Kubernetes works on a master slave communication model, with one master and several worker nodes. The master node, usually called control plane, is used to manage, and orchestrate entire Kubernetes clusters. The worker nodes, usually called data plane, provide container runtimes for running applications (images) and ensure communication with master node and networking. These are the primary execution unit within Kubernetes. Each worker node can host multiple pods and each pod containing one or more containers running inside them.

Let us look at its architectural components:

Master Node/ Control Plane:

kube-API Server: users and third-party components like monitoring services can interact with cluster via this API server. Communication happens over REST API protocols. The API server works only with etcd and includes a built-in bastion API-server proxy, enabling external access to Cluster IP services.

etcd: It is a distributed key-value store for storing data about Kubernetes clusters, such as information about pods, their state, and namespaces.
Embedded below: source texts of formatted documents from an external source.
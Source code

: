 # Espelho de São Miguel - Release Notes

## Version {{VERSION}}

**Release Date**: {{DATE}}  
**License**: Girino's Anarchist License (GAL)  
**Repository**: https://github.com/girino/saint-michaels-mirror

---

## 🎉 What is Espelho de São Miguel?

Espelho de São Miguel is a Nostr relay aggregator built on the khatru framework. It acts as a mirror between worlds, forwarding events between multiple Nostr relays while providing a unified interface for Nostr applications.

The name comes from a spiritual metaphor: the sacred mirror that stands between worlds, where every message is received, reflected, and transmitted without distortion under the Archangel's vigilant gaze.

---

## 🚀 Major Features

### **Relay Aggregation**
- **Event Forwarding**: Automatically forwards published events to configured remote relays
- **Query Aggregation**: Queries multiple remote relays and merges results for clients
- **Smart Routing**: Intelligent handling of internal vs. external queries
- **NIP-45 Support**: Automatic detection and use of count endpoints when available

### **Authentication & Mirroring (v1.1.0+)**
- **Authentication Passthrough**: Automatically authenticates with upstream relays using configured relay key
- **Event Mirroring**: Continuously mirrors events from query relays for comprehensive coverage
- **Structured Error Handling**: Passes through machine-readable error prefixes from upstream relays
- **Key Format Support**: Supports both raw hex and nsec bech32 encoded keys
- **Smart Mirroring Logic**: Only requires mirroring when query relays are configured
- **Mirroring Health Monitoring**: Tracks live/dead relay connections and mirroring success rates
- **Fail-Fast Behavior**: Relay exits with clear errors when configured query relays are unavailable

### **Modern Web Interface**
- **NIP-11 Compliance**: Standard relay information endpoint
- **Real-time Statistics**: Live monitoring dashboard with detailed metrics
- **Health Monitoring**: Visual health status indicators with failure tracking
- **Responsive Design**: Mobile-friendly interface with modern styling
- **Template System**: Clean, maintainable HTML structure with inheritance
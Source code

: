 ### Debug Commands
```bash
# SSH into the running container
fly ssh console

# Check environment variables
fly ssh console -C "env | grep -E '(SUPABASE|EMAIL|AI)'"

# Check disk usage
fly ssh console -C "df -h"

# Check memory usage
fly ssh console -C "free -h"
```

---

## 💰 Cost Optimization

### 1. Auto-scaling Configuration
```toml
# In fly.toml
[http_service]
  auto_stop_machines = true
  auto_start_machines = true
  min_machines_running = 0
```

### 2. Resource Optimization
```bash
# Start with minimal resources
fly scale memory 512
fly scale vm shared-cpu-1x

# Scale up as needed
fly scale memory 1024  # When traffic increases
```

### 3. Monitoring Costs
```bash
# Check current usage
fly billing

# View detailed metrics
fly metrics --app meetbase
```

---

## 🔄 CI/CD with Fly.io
It is the sole stateful component in the control plane and helps API server monitor any modification to a Kubernetes object’s state.

Scheduler: It schedules compute requests on the cluster. Upon deployment of a pod, scheduler identifies the appropriate worker node in the cluster which matches with pod’s requirement and schedules the pod on the node.

kube-controller manager: It handles different controllers that help create replicas of containers and ensure the cluster stays in the desired state (declaratively provided via manifest YAML file).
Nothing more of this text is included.